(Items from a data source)
#####

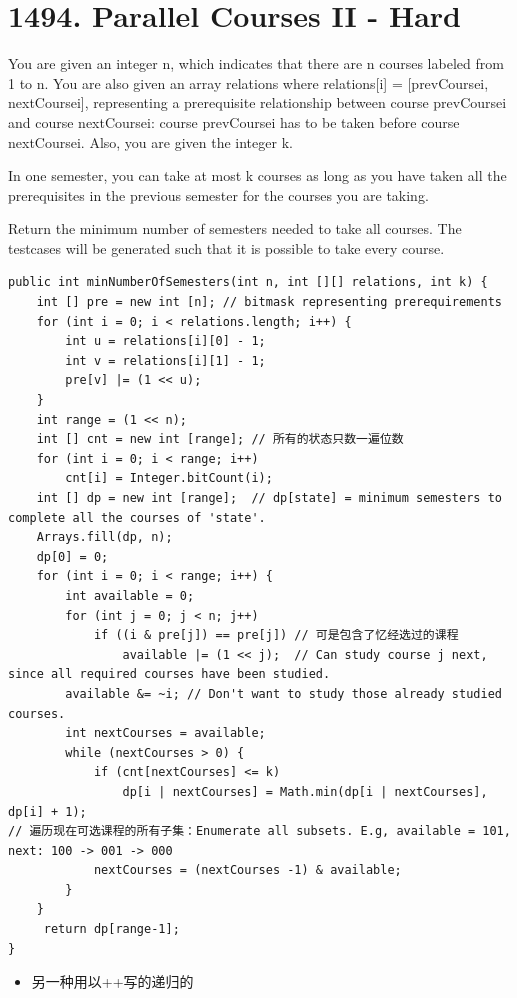 \documentclass[9pt, b5paaper]{book}
\begin{document}
\section{1494. Parallel Courses II - Hard}
\label{sec-11-3}
You are given an integer n, which indicates that there are n courses labeled from 1 to n. You are also given an array relations where relations[i] = [prevCoursei, nextCoursei], representing a prerequisite relationship between course prevCoursei and course nextCoursei: course prevCoursei has to be taken before course nextCoursei. Also, you are given the integer k.

In one semester, you can take at most k courses as long as you have taken all the prerequisites in the previous semester for the courses you are taking.

Return the minimum number of semesters needed to take all courses. The testcases will be generated such that it is possible to take every course.
\begin{verbatim}
public int minNumberOfSemesters(int n, int [][] relations, int k) {
    int [] pre = new int [n]; // bitmask representing prerequirements
    for (int i = 0; i < relations.length; i++) {
        int u = relations[i][0] - 1;
        int v = relations[i][1] - 1;
        pre[v] |= (1 << u);
    }
    int range = (1 << n);
    int [] cnt = new int [range]; // 所有的状态只数一遍位数
    for (int i = 0; i < range; i++) 
        cnt[i] = Integer.bitCount(i);
    int [] dp = new int [range];  // dp[state] = minimum semesters to complete all the courses of 'state'.
    Arrays.fill(dp, n);
    dp[0] = 0;
    for (int i = 0; i < range; i++) {
        int available = 0;
        for (int j = 0; j < n; j++) 
            if ((i & pre[j]) == pre[j]) // 可是包含了忆经选过的课程
                available |= (1 << j);  // Can study course j next, since all required courses have been studied.
        available &= ~i; // Don't want to study those already studied courses.
        int nextCourses = available;
        while (nextCourses > 0) {
            if (cnt[nextCourses] <= k)
                dp[i | nextCourses] = Math.min(dp[i | nextCourses], dp[i] + 1);
// 遍历现在可选课程的所有子集：Enumerate all subsets. E.g, available = 101, next: 100 -> 001 -> 000
            nextCourses = (nextCourses -1) & available; 
        }
    }
     return dp[range-1];
}
\end{verbatim}
\begin{itemize}
\item 另一种用以++写的递归的
\end{itemize}
\end{document}

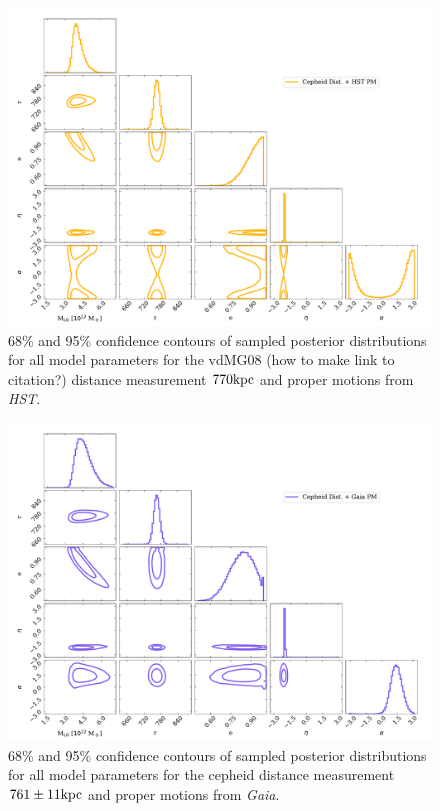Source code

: \documentclass[twocolumn]{aastex631}
\begin{document}
\begin{figure}[htb]
  \centering
  \includegraphics[width=0.8\columnwidth]{analyze-runs-all-Dataset3.pdf}
  \caption{\label{fig:contour-dataset3}
    68\% and 95\% confidence contours of sampled posterior distributions for all
    model parameters for the vdMG08 (how to make link to citation?) distance
    measurement $770\rm kpc$ and proper motions from \textit{HST}.
  }
\end{figure}

\begin{figure}[htb]
  \centering
  \includegraphics[width=0.8\columnwidth]{analyze-runs-all-fiducial2021.pdf}
  \caption{\label{fig:contour-fiducial}
  68\% and 95\% confidence contours of sampled posterior distributions for all
  model parameters for the cepheid distance
  measurement $761\pm 11 \rm kpc$ and proper motions from \textit{Gaia}.
  }
\end{figure}

{}

\end{document}
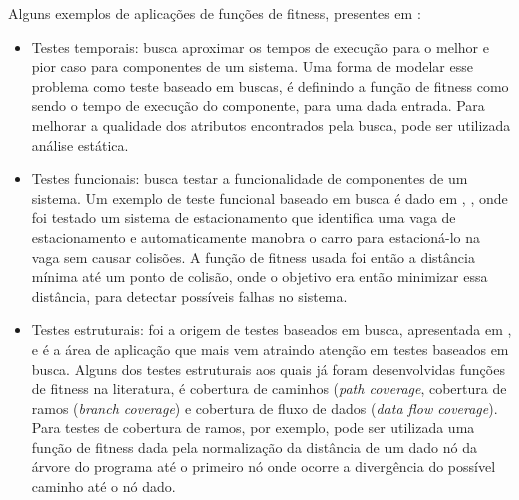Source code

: \documentclass[conference]{IEEEtran}
\begin{document}
Alguns exemplos de aplicações de funções de fitness, presentes em \cite{McMinn:2011}:

\begin{itemize}
\item Testes temporais: busca aproximar os tempos de execução para o melhor e pior caso para componentes de um sistema. Uma forma de modelar esse problema como teste baseado em buscas, é definindo a função de fitness como sendo o tempo de execução do componente, para uma dada entrada. Para melhorar a qualidade dos atributos encontrados pela busca, pode ser utilizada análise estática.

\item Testes funcionais: busca testar a funcionalidade de componentes de um sistema. Um exemplo de teste funcional baseado em busca é dado em \cite{Buhler:2003}, \cite{Buhler:2008}, onde foi testado um sistema de estacionamento que identifica uma vaga de estacionamento e automaticamente manobra o carro para estacioná-lo na vaga sem causar colisões. A função de fitness usada foi então a distância mínima até um ponto de colisão, onde o objetivo era então minimizar essa distância, para detectar possíveis falhas no sistema.

\item Testes estruturais: foi a origem de testes baseados em busca, apresentada em \cite{Miller:1976}, e é a área de aplicação que mais vem atraindo atenção em testes baseados em busca. Alguns dos testes estruturais aos quais já foram desenvolvidas funções de fitness na literatura, é cobertura de caminhos (\emph{path coverage}, cobertura de ramos (\emph{branch coverage}) e cobertura de fluxo de dados (\emph{data flow coverage}). Para testes de cobertura de ramos, por exemplo, pode ser utilizada uma função de fitness dada pela normalização da distância de um dado nó da árvore do programa até o primeiro nó onde ocorre a divergência do possível caminho até o nó dado.
\end{itemize}


    
    
\end{document}
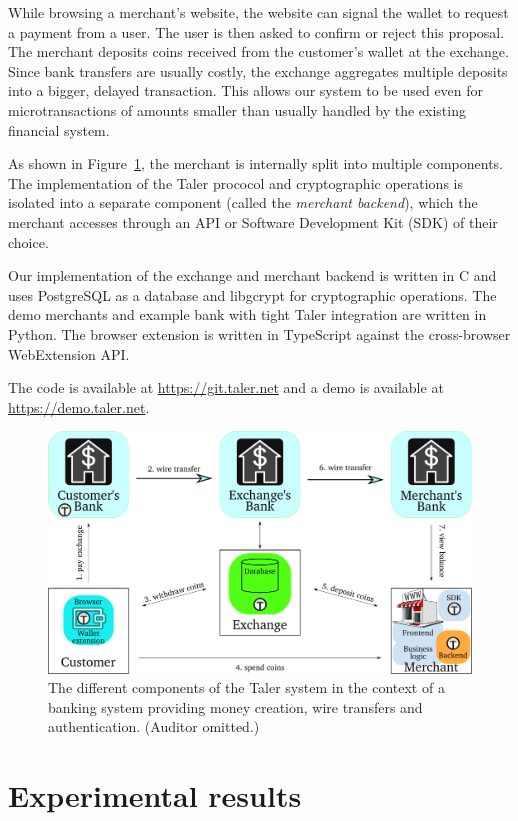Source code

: \documentclass[sigconf, authordraft]{acmart}
\begin{document}
While browsing a merchant's website, the website can signal the wallet to
request a payment from a user.  The user is then asked to confirm or reject
this proposal.  The merchant deposits coins received from the customer's wallet
at the exchange.  Since bank transfers are usually costly, the exchange
aggregates multiple deposits into a bigger, delayed transaction.  This allows
our system to be used even for microtransactions of amounts smaller than
usually handled by the existing financial system.

As shown in Figure~\ref{fig:taler-arch}, the merchant is internally split into
multiple components.  The implementation of the Taler prococol and
cryptographic operations is isolated into a separate component (called the
\emph{merchant backend}), which the merchant accesses through an API or Software
Development Kit (SDK) of their choice.

Our implementation of the exchange and merchant backend is written in C and
uses PostgreSQL as a database and libgcrypt for cryptographic operations.
The demo merchants and example bank with tight Taler integration are written in Python.
The browser extension is written in TypeScript against the cross-browser
WebExtension API.

The code is available at \url{https://git.taler.net} and a demo
is available at \url{https://demo.taler.net}.


\begin{figure}\label{fig:taler-arch}
  \includegraphics[width=\columnwidth]{taler-arch-full.pdf}
  \caption{The different components of the Taler system in the
    context of a banking system providing money creation,
    wire transfers and authentication. (Auditor omitted.)}
\end{figure}


\section{Experimental results}
\end{document}
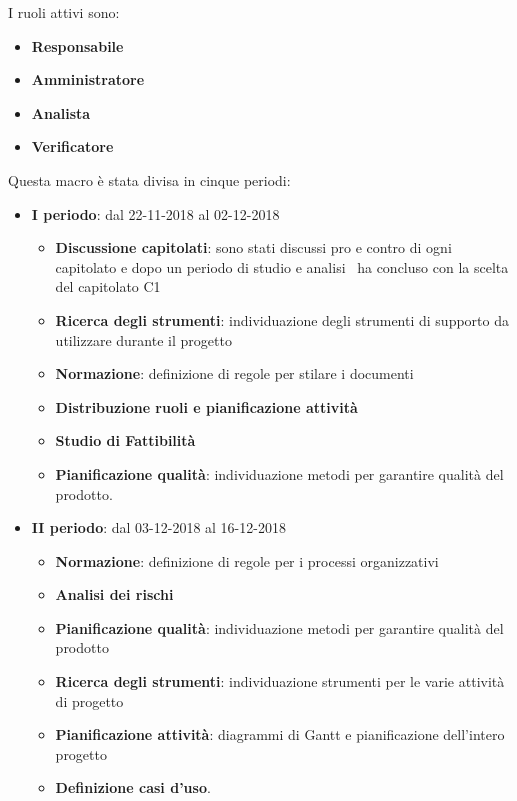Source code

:         I ruoli attivi sono:
        \begin{itemize}
            \item \textbf{Responsabile}
            \item \textbf{Amministratore}
            \item \textbf{Analista}
            \item \textbf{Verificatore}
        \end{itemize}
        Questa macro è stata divisa in cinque periodi:
		\begin{itemize}
			\item \textbf{I periodo}: dal 22-11-2018 al 02-12-2018
			\begin{itemize}
    	        \item \textbf{Discussione capitolati}: sono stati discussi pro e contro di ogni capitolato e dopo un periodo di
    	        studio e analisi \gruppo\ ha concluso con la scelta del capitolato C1
    	        \item \textbf{Ricerca degli strumenti}: individuazione degli strumenti di supporto da utilizzare durante il progetto
    	        \item \textbf{Normazione}: definizione di regole per stilare i documenti
    	        \item \textbf{Distribuzione ruoli e pianificazione attività}
       	        \item \textbf{Studio di Fattibilità}
       	        \item \textbf{Pianificazione qualità}: individuazione metodi per garantire qualità del prodotto.
        	\end{itemize}
			\item \textbf{II periodo}: dal 03-12-2018 al 16-12-2018
			\begin{itemize}
    	        \item \textbf{Normazione}: definizione di regole per i processi organizzativi
    	        \item \textbf{Analisi dei rischi}
    	        \item \textbf{Pianificazione qualità}: individuazione metodi per garantire qualità del prodotto
       	        \item \textbf{Ricerca degli strumenti}: individuazione strumenti per le varie attività di progetto
       	        \item \textbf{Pianificazione attività}: diagrammi di Gantt e pianificazione dell'intero progetto
       	        \item \textbf{Definizione casi d'uso}.

\end{itemize}
\end{itemize}
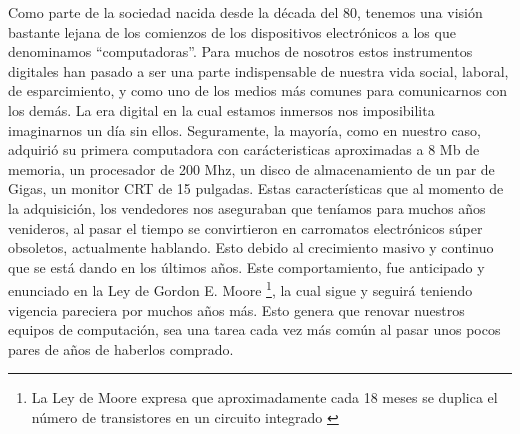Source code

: \documentclass[%
 	final,
%
	notitlepage,
	narroweqnarray,
	inline,
 	twoside,
	]{ieee}
\begin{document}
Como parte de la sociedad nacida desde la d\'ecada del 80, tenemos una visi\'on bastante lejana de los comienzos de los dispositivos electr\'onicos a los que denominamos “computadoras”. Para muchos de nosotros estos instrumentos digitales han pasado a ser una parte indispensable de nuestra vida social, laboral, de esparcimiento, y como uno de los medios m\'as comunes para comunicarnos con los dem\'as. La era digital en la cual estamos inmersos nos imposibilita imaginarnos un d\'ia sin ellos. 
Seguramente, la mayor\'ia, como en nuestro caso, adquiri\'o su primera computadora con car\'acteristicas aproximadas a 8 Mb de memoria, un procesador de 200 Mhz, un disco de almacenamiento de un par de Gigas, un monitor CRT de 15 pulgadas. Estas caracter\'isticas que al momento de la adquisici\'on, los vendedores nos aseguraban que ten\'iamos para muchos a\~nos venideros, al pasar el tiempo se convirtieron en carromatos electr\'onicos s\'uper obsoletos, actualmente hablando. Esto debido al crecimiento masivo y continuo que se est\'a dando en los \'ultimos a\~nos.
Este comportamiento, fue anticipado y enunciado en la Ley de Gordon E. Moore \footnote{La Ley de Moore expresa que aproximadamente cada 18 meses se duplica el n\'umero de transistores en un circuito integrado \cite{LeyMoore}}, la cual sigue y seguir\'a teniendo vigencia pareciera por muchos a\~nos m\'as. Esto genera que renovar nuestros equipos de computaci\'on, sea una tarea cada vez m\'as com\'un al pasar unos pocos pares de a\~nos de haberlos comprado.
\end{document}
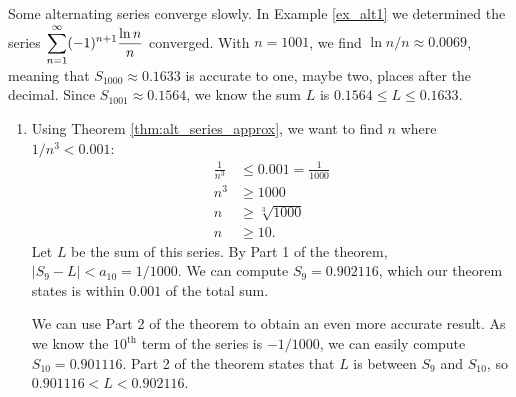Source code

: Some alternating series converge slowly. In Example \ref{ex_alt1} we determined the series $\displaystyle\sum_{n=1}^\infty (-1)^{n+1}\frac{\ln n}{n}$ converged. With $n=1001$, we find $\ln n/n \approx 0.0069$, meaning that $S_{1000} \approx 0.1633$ is accurate to one, maybe two, places after the decimal. Since $S_{1001} \approx 0.1564$, we know the sum $L$ is $0.1564\leq L\leq0.1633$.\\

{\begin{enumerate}
	\item  Using Theorem \ref{thm:alt_series_approx}, we want to find $n$ where $1/n^3 < 0.001$:
	\begin{align*}
	\frac1{n^3} &\leq 0.001=\frac{1}{1000} \\
	n^3 &\geq 1000\\
	n &\geq \sqrt[3]{1000}\\
	n &\geq 10.
	\end{align*}
	Let $L$ be the sum of this series. By Part 1 of the theorem, $|S_9-L|<a_{10} = 1/1000$. We can compute $S_9=0.902116$, which our theorem states is within $0.001$ of the total sum. 
	
	We can use Part 2 of the theorem to obtain an even more accurate result. As we know the $10^\text{th}$ term of the series is $-1/1000$, we can easily compute $S_{10} = 0.901116$. Part 2 of the theorem states that $L$ is between $S_9$ and $S_{10}$, so $0.901116 <L<0.902116$.
	

\end{enumerate}}
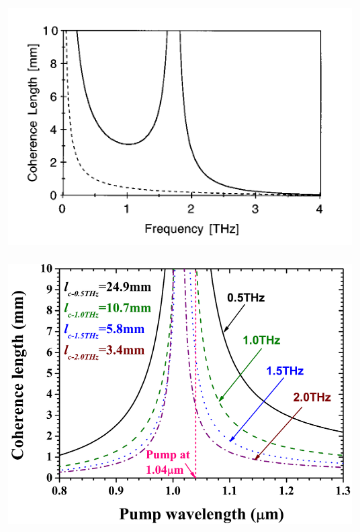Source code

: \begin{figure}
    \centering
    \begin{subfigure}{.5\textwidth}%
        \centering
        \includegraphics[width=\textwidth]{refferenced_pic/coherence_length_ZnTe.png}
        \label{fig:coherence_legnth}
    \end{subfigure}%
    \hfill
    \begin{subfigure}{.5\textwidth}%
        \centering
        \includegraphics[width=\textwidth]{PLots/GAP_coherencelength.png}

\end{subfigure}
\end{figure}
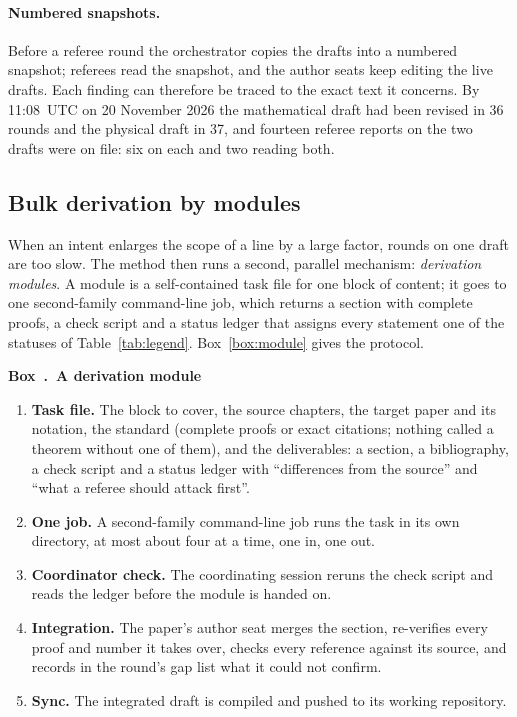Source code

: \documentclass[11pt]{article}
\newcounter{protocolbox}
\newenvironment{protocol}[1]{\refstepcounter{protocolbox}\begin{framed}\noindent\textbf{Box~\theprotocolbox.\ #1}\par\small}{\end{framed}}
\begin{document}
\paragraph{Numbered snapshots.} Before a referee round the orchestrator copies
the drafts into a numbered snapshot; referees read the snapshot, and the
author seats keep editing the live drafts. Each finding can therefore be
traced to the exact text it concerns. By 11:08~UTC on 20 November 2026 the
mathematical draft had been revised in 36 rounds and the physical draft in
37, and fourteen referee reports on the two drafts were on file: six on each
and two reading both.

\subsection{Bulk derivation by modules}
\label{sec:modules}
When an intent enlarges the scope of a line by a large factor, rounds on one
draft are too slow. The method then runs a second, parallel mechanism:
\emph{derivation modules}. A module is a self-contained task file for one
block of content; it goes to one second-family command-line job, which
returns a section with complete proofs, a check script and a status ledger
that assigns every statement one of the statuses of Table~\ref{tab:legend}.
Box~\ref{box:module} gives the protocol.

\begin{protocol}{A derivation module}
\label{box:module}
\begin{enumerate}[leftmargin=*,itemsep=1pt]
\item \textbf{Task file.} The block to cover, the source chapters, the target
paper and its notation, the standard (complete proofs or exact citations;
nothing called a theorem without one of them), and the deliverables: a
section, a bibliography, a check script and a status ledger with
``differences from the source'' and ``what a referee should attack first''.
\item \textbf{One job.} A second-family command-line job runs the task in its
own directory, at most about four at a time, one in, one out.
\item \textbf{Coordinator check.} The coordinating session reruns the check
script and reads the ledger before the module is handed on.
\item \textbf{Integration.} The paper's author seat merges the section,
re-verifies every proof and number it takes over, checks every reference
against its source, and records in the round's gap list what it could not
confirm.
\item \textbf{Sync.} The integrated draft is compiled and pushed to its
working repository.
\end{enumerate}
\end{protocol}
\end{document}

#####

** WHAT NEEDS TO BE DONE **
Take every line from the records that holds "caption" and copy it down.

** ANSWER TO THIS PROBLEM **
  \caption{\label{fig:contour-dataset3}
  \caption{\label{fig:contour-fiducial}
  \caption{The different components of the Taler system in the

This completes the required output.